Rhus took out some popcorn from her backpack, and they settled back to watch.
"Cute
little crushing machine," Jay cooed, snapping a picture. "Such
darlings. I never get to see them, either."
"And
they're quite efficient!" Rhus enthused. "Oooh,
I love Harad."
"Bit
hot for my taste," Jay said. "Have you been to Beorn's?"
Rhus
shook her head. "We didn't have much time for vacations in Bad Slash.
Honestly, you've no idea how busy it was in that department after the movies
came out..." she paused, considering. "Or, well, perhaps you
do."
"Yeah.
Hurra, pop sensations. Real-people-fic took a heavy
hit, too, what with all the smoke-crack, Elijah, so-I-can-comfort-you
fics…" Jay yawned. "Show's over. Let's go home and find a nice home
for the bad.”
"Let's."
Rhus opened the portal and the two stepped through.
END
[Jay’s A/N: And Candie the Sk8er girl dies a heavy and painful death.

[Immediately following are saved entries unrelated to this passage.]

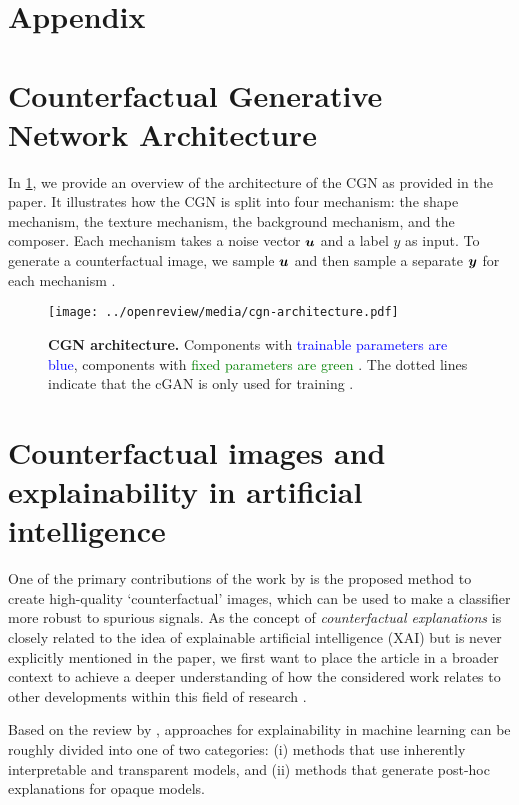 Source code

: \newpage

\appendix
\section*{Appendix}


\section{Counterfactual Generative Network Architecture} \label{sec:cgn-architecture}
In \cref{fig:cgn-architecture}, we provide an overview of the architecture of the CGN as provided in the paper. It illustrates how the CGN is split into four mechanism: the shape mechanism, the texture mechanism, the background mechanism, and the composer. Each mechanism takes a noise vector $\boldsymbol{u}$ and a label $y$ as input. To generate a counterfactual image, we sample $\boldsymbol{u}$ and then sample a separate $\boldsymbol{y}$ for each mechanism \citet{Sauer2021ICLR}.

\begin{figure}[H]
    \centering
    \texttt{[image: ../openreview/media/cgn-architecture.pdf]}
    \caption{\textbf{CGN architecture.} Components with \textcolor{Blue}{trainable parameters are blue}, components with \textcolor{Green}{fixed parameters are green} \cite{Sauer2021ICLR}. The dotted lines indicate that the cGAN is only used for training \cite{Sauer2021ICLR}.}
    \label{fig:cgn-architecture}
\end{figure}


\section{Counterfactual images and explainability in artificial intelligence} \label{sec:counterfactuals}
One of the primary contributions of the work by \citet{Sauer2021ICLR} is the proposed method to create high-quality `counterfactual' images, which can be used to make a classifier more robust to spurious signals. As the concept of \emph{counterfactual explanations} is closely related to the idea of explainable artificial intelligence (XAI) but is never explicitly mentioned in the paper, we first want to place the article in a broader context to achieve a deeper understanding of how the considered work relates to other developments within this field of research \cite{arrieta2020explainable}.

Based on the review by \citet{verma2020counterfactual}, approaches for explainability in machine learning can be roughly divided into one of two categories:
(i) methods that use inherently interpretable and transparent models, and (ii) methods that generate post-hoc explanations for opaque models.

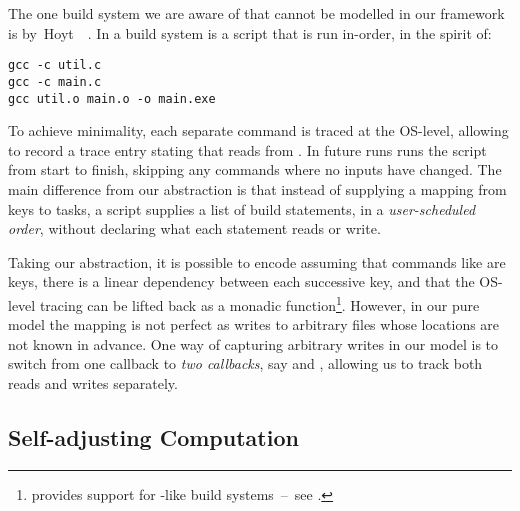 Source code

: The one build system we are aware of that cannot be modelled in our framework is
\Fabricate by~Hoyt~\etal~. In \Fabricate a build system is
a script that is run in-order, in the spirit of:

\vspace{1mm}
\begin{verbatim}
gcc -c util.c
gcc -c main.c
gcc util.o main.o -o main.exe
\end{verbatim}
\vspace{1mm}

\noindent
To achieve minimality, each separate command is traced at the OS-level, allowing
\Fabricate to record a trace entry stating that  reads from
. In future runs \Fabricate runs the script from start to finish,
skipping any commands where no inputs have changed. The main difference from our
 abstraction is that instead of supplying a mapping from keys to
tasks, a \Fabricate script supplies a list of build statements, in a
\emph{user-scheduled order}, without declaring what each statement reads or write.

Taking our abstraction, it is possible to encode \Fabricate assuming that
commands like  are keys, there is a linear dependency between
each successive key, and that the OS-level tracing can be lifted back as a
monadic  function\footnote{\Shake provides support for
\Fabricate{}-like build systems~--~see .}.
However, in our pure model the mapping is not perfect as  writes to
arbitrary files whose locations are not known in advance. One way of capturing
arbitrary writes in our model is to switch from one callback  to
\emph{two callbacks}, say  and , allowing us to track both
reads and writes separately.

\subsection{Self-adjusting Computation}

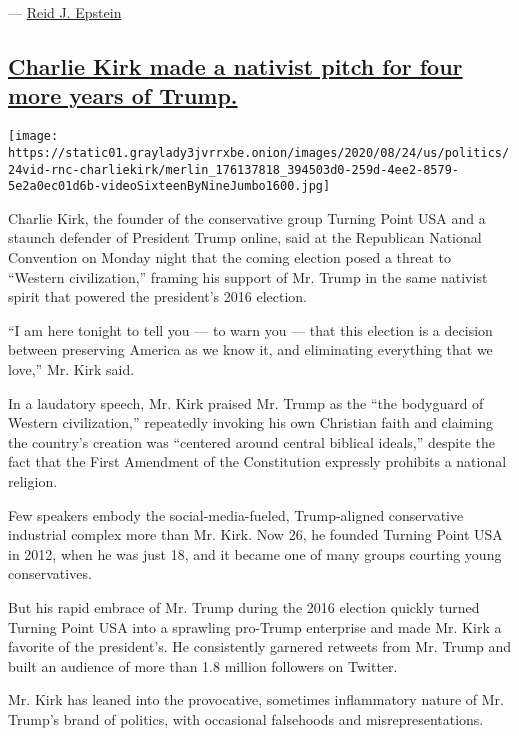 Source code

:--- \href{https://www.nytimes3xbfgragh.onion/by/reid-j-epstein}{Reid J.
Epstein}

\hypertarget{charlie-kirk-made-a-nativist-pitch-for-four-more-years-of-trump}{%
\subsection{\texorpdfstring{\protect\hyperlink{charlie-kirk-made-a-nativist-pitch-for-four-more-years-of-trump}{Charlie
Kirk made a nativist pitch for four more years of
Trump.}}{Charlie Kirk made a nativist pitch for four more years of Trump.}}\label{charlie-kirk-made-a-nativist-pitch-for-four-more-years-of-trump}}

\texttt{[image: https://static01.graylady3jvrrxbe.onion/images/2020/08/24/us/politics/24vid-rnc-charliekirk/merlin\_176137818\_394503d0-259d-4ee2-8579-5e2a0ec01d6b-videoSixteenByNineJumbo1600.jpg]}

Charlie Kirk, the founder of the conservative group Turning Point USA
and a staunch defender of President Trump online, said at the Republican
National Convention on Monday night that the coming election posed a
threat to ``Western civilization,'' framing his support of Mr. Trump in
the same nativist spirit that powered the president's 2016 election.

``I am here tonight to tell you --- to warn you --- that this election
is a decision between preserving America as we know it, and eliminating
everything that we love,'' Mr. Kirk said.

In a laudatory speech, Mr. Kirk praised Mr. Trump as the ``the bodyguard
of Western civilization,'' repeatedly invoking his own Christian faith
and claiming the country's creation was ``centered around central
biblical ideals,'' despite the fact that the First Amendment of the
Constitution expressly prohibits a national religion.

Few speakers embody the social-media-fueled, Trump-aligned conservative
industrial complex more than Mr. Kirk. Now 26, he founded Turning Point
USA in 2012, when he was just 18, and it became one of many groups
courting young conservatives.

But his rapid embrace of Mr. Trump during the 2016 election quickly
turned Turning Point USA into a sprawling pro-Trump enterprise and made
Mr. Kirk a favorite of the president's. He consistently garnered
retweets from Mr. Trump and built an audience of more than 1.8 million
followers on Twitter.

Mr. Kirk has leaned into the provocative, sometimes inflammatory nature
of Mr. Trump's brand of politics, with occasional falsehoods and
misrepresentations.

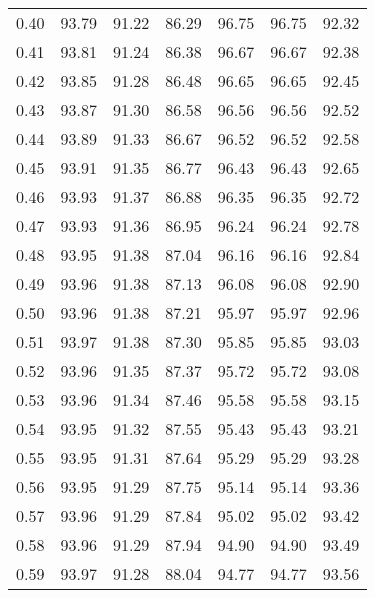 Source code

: \begin{tabular}{|c|c|c|c|c|c|c|}
      0.40 &     93.79 &     91.22 &      86.29 &   96.75 &      96.75 &         92.32 \\
      0.41 &     93.81 &     91.24 &      86.38 &   96.67 &      96.67 &         92.38 \\
      0.42 &     93.85 &     91.28 &      86.48 &   96.65 &      96.65 &         92.45 \\
      0.43 &     93.87 &     91.30 &      86.58 &   96.56 &      96.56 &         92.52 \\
      0.44 &     93.89 &     91.33 &      86.67 &   96.52 &      96.52 &         92.58 \\
      0.45 &     93.91 &     91.35 &      86.77 &   96.43 &      96.43 &         92.65 \\
      0.46 &     93.93 &     91.37 &      86.88 &   96.35 &      96.35 &         92.72 \\
      0.47 &     93.93 &     91.36 &      86.95 &   96.24 &      96.24 &         92.78 \\
      0.48 &     93.95 &     91.38 &      87.04 &   96.16 &      96.16 &         92.84 \\
      0.49 &     93.96 &     91.38 &      87.13 &   96.08 &      96.08 &         92.90 \\
      0.50 &     93.96 &     91.38 &      87.21 &   95.97 &      95.97 &         92.96 \\
      0.51 &     93.97 &     91.38 &      87.30 &   95.85 &      95.85 &         93.03 \\
      0.52 &     93.96 &     91.35 &      87.37 &   95.72 &      95.72 &         93.08 \\
      0.53 &     93.96 &     91.34 &      87.46 &   95.58 &      95.58 &         93.15 \\
      0.54 &     93.95 &     91.32 &      87.55 &   95.43 &      95.43 &         93.21 \\
      0.55 &     93.95 &     91.31 &      87.64 &   95.29 &      95.29 &         93.28 \\
      0.56 &     93.95 &     91.29 &      87.75 &   95.14 &      95.14 &         93.36 \\
      0.57 &     93.96 &     91.29 &      87.84 &   95.02 &      95.02 &         93.42 \\
      0.58 &     93.96 &     91.29 &      87.94 &   94.90 &      94.90 &         93.49 \\
      0.59 &     93.97 &     91.28 &      88.04 &   94.77 &      94.77 &         93.56 \\

\end{tabular}
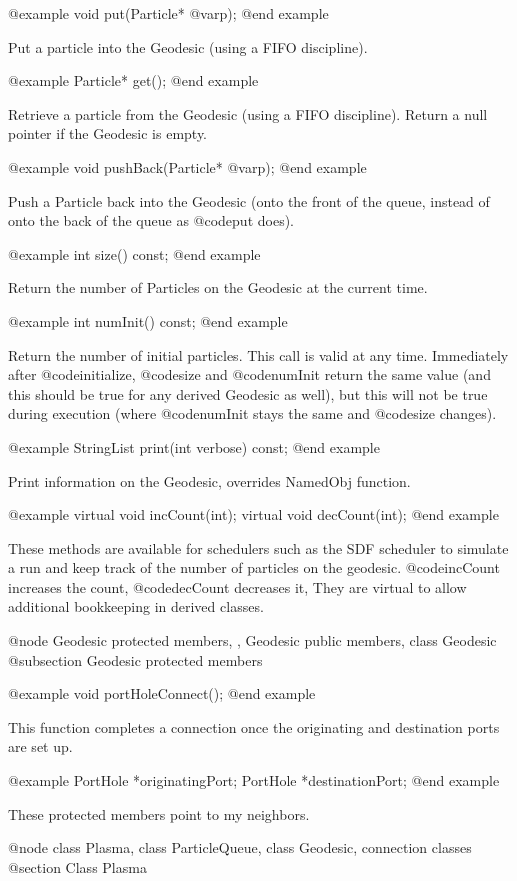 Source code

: @example
void put(Particle* @var{p});
@end example

Put a particle into the Geodesic (using a FIFO discipline).

@example
Particle* get();
@end example

Retrieve a particle from the Geodesic (using a FIFO discipline).
Return a null pointer if the Geodesic is empty.

@example
void pushBack(Particle* @var{p});
@end example

Push a Particle back into the Geodesic (onto the front of the queue,
instead of onto the back of the queue as @code{put} does).

@example
int size() const;
@end example

Return the number of Particles on the Geodesic at the current time.

@example
int numInit() const;
@end example

Return the number of initial particles.  This call is valid at any
time.  Immediately after @code{initialize}, @code{size} and
@code{numInit} return the same value (and this should be true for
any derived Geodesic as well), but this will not be true during
execution (where @code{numInit} stays the same and @code{size}
changes).

@example
StringList print(int verbose) const;
@end example

Print information on the Geodesic, overrides NamedObj function.

@example
virtual void incCount(int);
virtual void decCount(int);
@end example

These methods are available for schedulers such as the SDF scheduler to
simulate a run and keep track of the number of particles on the
geodesic.  @code{incCount} increases the count, @code{decCount}
decreases it, They are virtual to allow additional bookkeeping in
derived classes.

@node Geodesic protected members,  , Geodesic public members, class Geodesic
@subsection Geodesic protected members

@example
void portHoleConnect();
@end example

This function completes a connection once the originating and
destination ports are set up.

@example
PortHole *originatingPort;
PortHole *destinationPort;
@end example

These protected members point to my neighbors.

@node class Plasma, class ParticleQueue, class Geodesic, connection classes
@section Class Plasma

What bothers me is that it got better towards the end—writing a little
less purple, and definite knowledge of the book—but she just ran right along,
mucking up the characters so she could go on the fellowship. If you can’t have your OFC join plausibly…
*sigh* Bah. Humbug.
Banding in the stushes is not a typo, it’s a
spoonerism.
I’m trying to be perky, I’m trying to be perky…]
[Thalia/Rhus' A/N: Well, this was a
particularly turgid piece of fiction. The soundtrack was decidedly
irritating... x_X And, never fear, the bad has found
a place of honor in the response center. ^^;; Iss kyoot. Great working with Jay as usual (am honored
)......*blink* So....erm..........is that a [bip] I hear?]